= Task details =
Print exactly the lines from the one that contains "https://savbennett8.github.io/code-quiz/" through the final line of the entries below, both included, and nothing else; omit the pictures.

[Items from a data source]
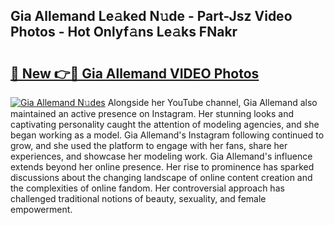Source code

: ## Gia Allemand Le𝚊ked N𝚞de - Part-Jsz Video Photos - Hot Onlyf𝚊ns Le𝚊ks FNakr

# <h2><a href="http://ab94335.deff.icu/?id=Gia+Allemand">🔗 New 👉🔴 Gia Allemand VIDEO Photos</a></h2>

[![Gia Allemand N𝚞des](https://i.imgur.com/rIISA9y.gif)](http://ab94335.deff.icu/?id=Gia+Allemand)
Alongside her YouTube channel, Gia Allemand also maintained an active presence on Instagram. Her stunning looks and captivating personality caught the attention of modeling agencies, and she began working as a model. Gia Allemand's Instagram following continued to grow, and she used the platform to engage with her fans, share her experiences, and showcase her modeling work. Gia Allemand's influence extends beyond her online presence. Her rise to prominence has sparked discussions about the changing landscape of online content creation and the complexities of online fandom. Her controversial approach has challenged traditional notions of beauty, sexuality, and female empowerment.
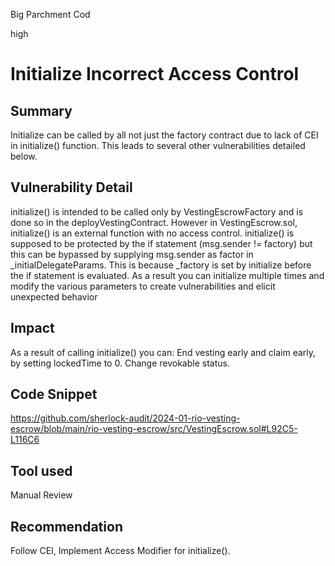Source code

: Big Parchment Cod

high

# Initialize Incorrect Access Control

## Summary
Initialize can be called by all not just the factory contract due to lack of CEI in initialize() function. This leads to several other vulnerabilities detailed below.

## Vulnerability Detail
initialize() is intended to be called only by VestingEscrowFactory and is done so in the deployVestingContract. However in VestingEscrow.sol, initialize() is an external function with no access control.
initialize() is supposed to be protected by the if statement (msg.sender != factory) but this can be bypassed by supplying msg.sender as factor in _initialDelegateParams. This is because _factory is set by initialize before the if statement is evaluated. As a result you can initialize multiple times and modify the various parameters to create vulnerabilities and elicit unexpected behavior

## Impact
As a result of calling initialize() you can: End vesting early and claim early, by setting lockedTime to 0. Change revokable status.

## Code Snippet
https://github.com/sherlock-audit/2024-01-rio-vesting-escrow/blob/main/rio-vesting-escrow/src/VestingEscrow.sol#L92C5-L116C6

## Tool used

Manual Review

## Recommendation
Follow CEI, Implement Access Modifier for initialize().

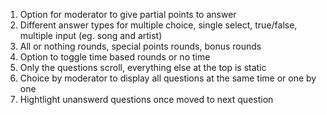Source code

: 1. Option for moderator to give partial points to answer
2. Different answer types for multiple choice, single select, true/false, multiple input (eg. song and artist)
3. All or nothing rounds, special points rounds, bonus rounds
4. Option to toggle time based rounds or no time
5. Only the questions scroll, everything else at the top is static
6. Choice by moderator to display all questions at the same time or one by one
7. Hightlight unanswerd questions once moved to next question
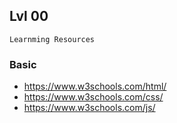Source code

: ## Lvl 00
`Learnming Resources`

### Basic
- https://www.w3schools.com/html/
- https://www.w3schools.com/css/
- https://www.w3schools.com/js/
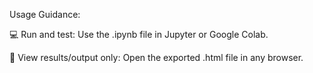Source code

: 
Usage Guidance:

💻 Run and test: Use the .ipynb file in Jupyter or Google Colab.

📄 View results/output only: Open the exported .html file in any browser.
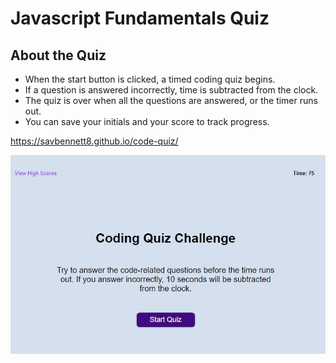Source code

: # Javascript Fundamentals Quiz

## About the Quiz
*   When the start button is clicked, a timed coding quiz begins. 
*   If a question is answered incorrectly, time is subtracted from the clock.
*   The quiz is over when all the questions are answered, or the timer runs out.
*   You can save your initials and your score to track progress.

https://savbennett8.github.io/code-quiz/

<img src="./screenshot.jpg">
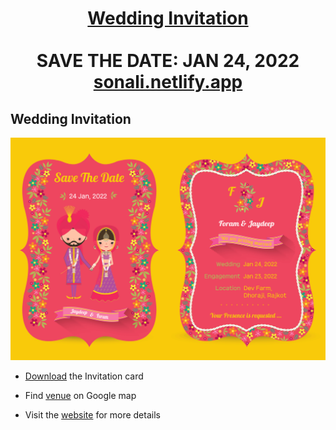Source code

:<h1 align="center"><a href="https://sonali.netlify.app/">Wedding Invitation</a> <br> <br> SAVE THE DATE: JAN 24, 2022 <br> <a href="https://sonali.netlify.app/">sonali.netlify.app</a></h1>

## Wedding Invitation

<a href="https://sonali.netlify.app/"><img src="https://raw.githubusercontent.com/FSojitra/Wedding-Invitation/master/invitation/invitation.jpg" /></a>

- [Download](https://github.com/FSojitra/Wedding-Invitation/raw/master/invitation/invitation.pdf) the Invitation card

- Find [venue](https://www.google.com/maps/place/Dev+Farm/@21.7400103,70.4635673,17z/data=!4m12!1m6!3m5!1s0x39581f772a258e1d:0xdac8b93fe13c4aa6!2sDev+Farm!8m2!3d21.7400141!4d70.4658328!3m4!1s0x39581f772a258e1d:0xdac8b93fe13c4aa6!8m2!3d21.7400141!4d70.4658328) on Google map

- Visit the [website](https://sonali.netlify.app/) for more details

= Exercise output =
https://savbennett8.github.io/code-quiz/

<img src="./screenshot.jpg">
Source code

:<h1 align="center"><a href="https://sonali.netlify.app/">Wedding Invitation</a> <br> <br> SAVE THE DATE: JAN 24, 2022 <br> <a href="https://sonali.netlify.app/">sonali.netlify.app</a></h1>

## Wedding Invitation

<a href="https://sonali.netlify.app/"><img src="https://raw.githubusercontent.com/FSojitra/Wedding-Invitation/master/invitation/invitation.jpg" /></a>

- [Download](https://github.com/FSojitra/Wedding-Invitation/raw/master/invitation/invitation.pdf) the Invitation card

- Find [venue](https://www.google.com/maps/place/Dev+Farm/@21.7400103,70.4635673,17z/data=!4m12!1m6!3m5!1s0x39581f772a258e1d:0xdac8b93fe13c4aa6!2sDev+Farm!8m2!3d21.7400141!4d70.4658328!3m4!1s0x39581f772a258e1d:0xdac8b93fe13c4aa6!8m2!3d21.7400141!4d70.4658328) on Google map

- Visit the [website](https://sonali.netlify.app/) for more details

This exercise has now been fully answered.